(Stored data entries)
+-------+
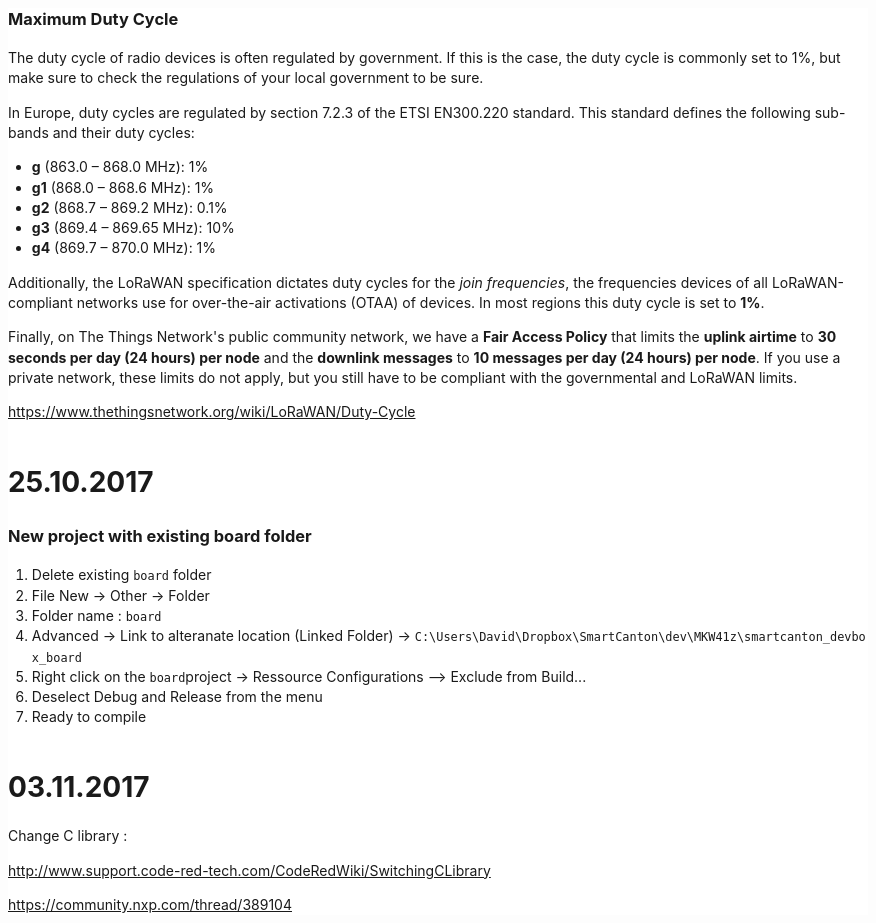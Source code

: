 

### Maximum Duty Cycle

The duty cycle of radio devices is often regulated by government. If this is the case, the duty cycle is commonly set to 1%, but make sure to check the regulations of your local government to be sure.

In Europe, duty cycles are regulated by section 7.2.3 of the ETSI EN300.220 standard. This standard defines the following sub-bands and their duty cycles:

- **g** (863.0 – 868.0 MHz): 1%
- **g1** (868.0 – 868.6 MHz): 1%
- **g2** (868.7 – 869.2 MHz): 0.1%
- **g3** (869.4 – 869.65 MHz): 10%
- **g4** (869.7 – 870.0 MHz): 1%

Additionally, the LoRaWAN specification dictates duty cycles for the *join frequencies*, the frequencies devices of all LoRaWAN-compliant networks use for over-the-air activations (OTAA) of devices. In most regions this duty cycle is set to **1%**.

Finally, on The Things Network's public community network, we have a **Fair Access Policy** that limits the **uplink airtime** to **30 seconds per day (24 hours) per node** and the **downlink messages** to **10 messages per day (24 hours) per node**. If you use a private network, these limits do not apply, but you still have to be compliant with the governmental and LoRaWAN limits.



https://www.thethingsnetwork.org/wiki/LoRaWAN/Duty-Cycle



# 25.10.2017

### New project with existing board folder

1. Delete existing `board` folder
2. File New -> Other -> Folder
3. Folder name : `board`
4. Advanced -> Link to alteranate location (Linked Folder) -> `C:\Users\David\Dropbox\SmartCanton\dev\MKW41z\smartcanton_devbox_board`
5. Right click on the `board`project -> Ressource Configurations --> Exclude from Build... 
6. Deselect Debug and Release from the menu 
7. Ready to compile




# 03.11.2017

Change C library :

http://www.support.code-red-tech.com/CodeRedWiki/SwitchingCLibrary

https://community.nxp.com/thread/389104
+-------+
» **Work required**:
Take each line above that contains "regulated" and copy it out.

» **Solution for this task**:
The duty cycle of radio devices is often regulated by government. If this is the case, the duty cycle is commonly set to 1%, but make sure to check the regulations of your local government to be sure.
In Europe, duty cycles are regulated by section 7.2.3 of the ETSI EN300.220 standard. This standard defines the following sub-bands and their duty cycles:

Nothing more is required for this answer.